Halloween is almost upon us.  So I thought I’d take a few moments to offer a tutorial on what not to hand out this year.  Remember, you were a kid once too and you didn’t want any of this stuff either.  So if you were planning on doling out any of this stuff, do everyone a favor and just turn your porch light off.  Sure your, neighbors might mistake your lack of Halloween spirit as a sign that you’re a registered sex-offender.  But they’ll respect that more than you giving out any of this stuff.

 

 

 

 Dum Dum Pops

Dum Dum Pops

The world's smallest sucker.  How many times have you eaten a sucker only to think to yourself, “Man, this is a good sucker.  In fact, it’s so good, I wish there were less of it.”  Whoever invented the Dum Dum Pop is a true visionary.  Sure, suckers are always a choking hazard, but are they enough of a choking hazard?  Well, one man looked at the suckers of his day and said, “No!  Suckers can be a bigger a choking hazard, if only they were smaller.”  And that’s how Dum Dum Pops were born.  It’s irony on a stick.

Apples

Apples

All right!  Someone just put something in my bag that weighs a pound-and-a-half and will crush ¾ of my candy only to then tear a hole in my bag and cause me to leave a Hansel & Gretel-esque trail of candy around the neighborhood.  And, just to add insult to injury, even if I wanted to eat the apple (which I don’t) my parents wouldn’t let me because it’s so chocked full of razors that a famous logician almost named his theory Occam’s Apple.

Anything Homemade

Anything Homemade

I don’t care if you’re Martha Stewart.  People don’t want your popcorn balls.  “But these are the best because their made with love.”  Trust me, nobody wants to eat some strange old lady’s “love”.

Toothbrushes

Toothbrushes

My kids already own toothbrushes, but thanks for your condescension.  Do you walk around the gym handing out bars of soap and deodorant?  No, you don’t.   Just because those people stink doesn’t mean that all they ever do is stink.  And just because my kids eats candy doesn’t mean that that they don’t brush their teeth.
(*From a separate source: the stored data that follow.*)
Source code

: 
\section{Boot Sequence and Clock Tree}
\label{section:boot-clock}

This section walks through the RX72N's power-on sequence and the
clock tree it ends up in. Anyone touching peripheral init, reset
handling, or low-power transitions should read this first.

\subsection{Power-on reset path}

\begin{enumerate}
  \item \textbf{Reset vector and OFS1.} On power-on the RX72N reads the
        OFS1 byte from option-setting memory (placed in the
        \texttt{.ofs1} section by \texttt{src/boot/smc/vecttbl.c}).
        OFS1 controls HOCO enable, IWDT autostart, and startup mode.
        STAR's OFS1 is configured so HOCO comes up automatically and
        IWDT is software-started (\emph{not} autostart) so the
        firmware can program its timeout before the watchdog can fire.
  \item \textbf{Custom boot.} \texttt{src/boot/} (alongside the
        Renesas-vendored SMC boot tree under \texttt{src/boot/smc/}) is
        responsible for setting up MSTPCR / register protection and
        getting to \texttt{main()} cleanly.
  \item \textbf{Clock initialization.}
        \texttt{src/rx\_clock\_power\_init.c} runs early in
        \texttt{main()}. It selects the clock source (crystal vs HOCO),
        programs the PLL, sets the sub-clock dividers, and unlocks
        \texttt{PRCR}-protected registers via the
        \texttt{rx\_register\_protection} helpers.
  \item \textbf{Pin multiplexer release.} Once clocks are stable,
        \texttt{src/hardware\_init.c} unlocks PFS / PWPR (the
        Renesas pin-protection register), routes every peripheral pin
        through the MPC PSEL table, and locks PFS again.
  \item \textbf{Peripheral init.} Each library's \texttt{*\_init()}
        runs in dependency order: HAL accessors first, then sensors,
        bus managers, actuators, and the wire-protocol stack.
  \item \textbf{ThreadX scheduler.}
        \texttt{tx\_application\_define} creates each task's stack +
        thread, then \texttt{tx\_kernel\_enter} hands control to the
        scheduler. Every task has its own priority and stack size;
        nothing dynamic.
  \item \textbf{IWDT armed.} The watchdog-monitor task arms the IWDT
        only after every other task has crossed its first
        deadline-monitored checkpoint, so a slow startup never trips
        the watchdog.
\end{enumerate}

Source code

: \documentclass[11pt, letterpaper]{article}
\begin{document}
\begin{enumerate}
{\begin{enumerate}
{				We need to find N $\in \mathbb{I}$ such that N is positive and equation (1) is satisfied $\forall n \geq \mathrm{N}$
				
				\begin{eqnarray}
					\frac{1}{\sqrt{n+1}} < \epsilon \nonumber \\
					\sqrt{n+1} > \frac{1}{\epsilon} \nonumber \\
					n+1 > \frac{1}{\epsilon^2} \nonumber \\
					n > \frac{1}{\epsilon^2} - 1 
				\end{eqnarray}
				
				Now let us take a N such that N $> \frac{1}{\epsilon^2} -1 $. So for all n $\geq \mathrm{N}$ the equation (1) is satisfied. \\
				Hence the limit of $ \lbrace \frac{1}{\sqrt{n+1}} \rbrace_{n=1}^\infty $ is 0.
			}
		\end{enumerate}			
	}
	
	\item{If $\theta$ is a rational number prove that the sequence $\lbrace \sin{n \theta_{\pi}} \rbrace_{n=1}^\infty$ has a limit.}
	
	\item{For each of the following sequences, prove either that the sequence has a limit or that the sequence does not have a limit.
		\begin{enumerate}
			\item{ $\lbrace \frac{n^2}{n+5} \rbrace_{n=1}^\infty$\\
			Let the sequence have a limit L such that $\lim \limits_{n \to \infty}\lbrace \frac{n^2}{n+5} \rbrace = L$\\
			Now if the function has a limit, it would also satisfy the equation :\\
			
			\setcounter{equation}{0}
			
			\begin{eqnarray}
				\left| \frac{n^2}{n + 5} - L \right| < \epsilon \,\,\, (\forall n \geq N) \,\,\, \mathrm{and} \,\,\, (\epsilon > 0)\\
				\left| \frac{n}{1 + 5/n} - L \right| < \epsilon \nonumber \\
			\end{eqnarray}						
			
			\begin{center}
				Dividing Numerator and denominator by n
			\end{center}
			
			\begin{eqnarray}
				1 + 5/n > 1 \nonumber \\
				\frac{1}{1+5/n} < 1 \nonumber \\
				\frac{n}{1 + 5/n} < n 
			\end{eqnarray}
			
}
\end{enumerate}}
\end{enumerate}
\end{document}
Look, we get it, you’re a dentist.  But everyone in the neighborhood already knew that, didn’t they?  Well, now they also know you’re an a-hole.  Congrats!

It’s Halloween, ok?  The whole holiday is about candy.  Getting a toothbrush on Halloween is like your wife giving you a Cordell & Cordell gift certificate for Valentine’s Day or making pork chops for Chanukah.  It destroys the “reason for the season”. 

Box Of Raisins

Box Of Raisins

Raisins look like rabbit poop, which coincidentally, most kids would prefer to a box of raisins.  These are the edible equivalent of toothbrushes.  And they’ll most likely be crushed by that apple your about to get.  Mmmmmm, squished raisins.  Yum!

Religious Pahmphlets

Religious Pamphlets

What this?  You love Jesus?  Why, no one on the block ever knew that.  For some reason we all missed your green yard sign that says “Jesus” in white lettering…and your bumper sticker that says “My boss is a non-union carpenter”…oh, and the “Michael W. Smith” shirt that you wear every day, we missed that too…so you know what, kids don’t really need your pamphlet that ends with trick-or-treaters burning in the hell fires of Gehenna. 

The worst are the Christian “comic books” that I used to get as a kid.  Look, you’re not tricking anybody.  It’s not like anyone has ever got to the end of one of those comic books and said to themselves, “Hey, that wasn’t Batman…that was Jesus.”

Candy Corn

Candy Corn

Candy corn.  Think about it.  Is there candy broccoli?  Candy lima beans?  Candy asparagus?  Who wants a candy version of a vegetable?    Click [tab:video] for the best argument against candy corn.

Honorable Mentions

Honorable Mentions

Root Beer Barrels, Circus Peanuts, anything sugar-free and Strawberry Delights (those individually-wrapped-to-look-like-a-strawberry candies that gush when you bite into them).